§ WHAT THE TASK REQUIRES
Repeat the entries below exactly as they appear, with no pictures.

§ RECORD EXCERPTS
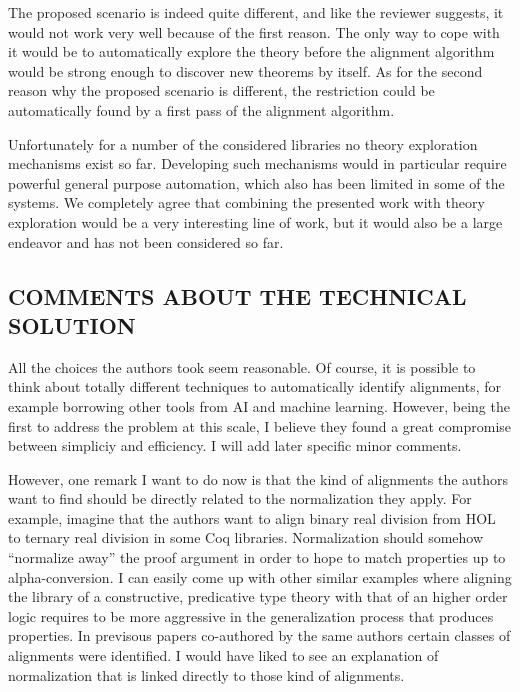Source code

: \documentclass[]{scrartcl}
\begin{document}
The proposed scenario is indeed quite different, and like the reviewer 
suggests, it would not work very well because of the first reason.
The only way to cope with it would be to automatically explore the theory 
before the alignment algorithm would be strong enough to discover new theorems 
by itself. As for the second reason why the proposed scenario is different, the 
restriction could be automatically found by a first pass of the alignment
algorithm.
 
Unfortunately for a number of the considered libraries no theory exploration 
mechanisms exist so far. Developing such mechanisms would in particular require 
powerful general purpose automation, which also has been limited in some of the 
systems. We completely agree that combining the presented work with theory 
exploration would be a very interesting line of work, but it would also be a 
large endeavor and has not been considered so far.


\subsection*{COMMENTS ABOUT THE TECHNICAL SOLUTION}
\begin{leftbar}All the choices the authors took seem reasonable. Of course, it 
is possible to think about totally different techniques to automatically 
identify alignments, for example borrowing other tools from AI and machine 
learning. However, being the first to address the problem at this scale, I 
believe they found a great compromise between simpliciy and efficiency. I will 
add later specific minor comments.

However, one remark I want to do now is that the kind of alignments the authors 
want to find should be directly related to the normalization they apply. For 
example, imagine that the authors want to align binary real division from HOL 
to ternary real division in some Coq libraries. Normalization should somehow 
``normalize away'' the proof argument in order to hope to match properties up 
to alpha-conversion. I can easily come up with other similar examples where 
aligning the library of a constructive, predicative type theory with that of an 
higher order logic requires to be more aggressive in the generalization process 
that produces properties. In previsous papers co-authored by the same authors 
certain classes of alignments were identified. I would have liked to see an 
explanation of normalization that is linked directly to those kind of 
alignments.
\end{leftbar}
\end{document}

§ OUTPUT FOR THIS EXERCISE
Source code

: \documentclass[]{scrartcl}
\begin{document}
The proposed scenario is indeed quite different, and like the reviewer 
suggests, it would not work very well because of the first reason.
The only way to cope with it would be to automatically explore the theory 
before the alignment algorithm would be strong enough to discover new theorems 
by itself. As for the second reason why the proposed scenario is different, the 
restriction could be automatically found by a first pass of the alignment
algorithm.
 
Unfortunately for a number of the considered libraries no theory exploration 
mechanisms exist so far. Developing such mechanisms would in particular require 
powerful general purpose automation, which also has been limited in some of the 
systems. We completely agree that combining the presented work with theory 
exploration would be a very interesting line of work, but it would also be a 
large endeavor and has not been considered so far.


\subsection*{COMMENTS ABOUT THE TECHNICAL SOLUTION}
\begin{leftbar}All the choices the authors took seem reasonable. Of course, it 
is possible to think about totally different techniques to automatically 
identify alignments, for example borrowing other tools from AI and machine 
learning. However, being the first to address the problem at this scale, I 
believe they found a great compromise between simpliciy and efficiency. I will 
add later specific minor comments.

However, one remark I want to do now is that the kind of alignments the authors 
want to find should be directly related to the normalization they apply. For 
example, imagine that the authors want to align binary real division from HOL 
to ternary real division in some Coq libraries. Normalization should somehow 
``normalize away'' the proof argument in order to hope to match properties up 
to alpha-conversion. I can easily come up with other similar examples where 
aligning the library of a constructive, predicative type theory with that of an 
higher order logic requires to be more aggressive in the generalization process 
that produces properties. In previsous papers co-authored by the same authors 
certain classes of alignments were identified. I would have liked to see an 
explanation of normalization that is linked directly to those kind of 
alignments.
\end{leftbar}
\end{document}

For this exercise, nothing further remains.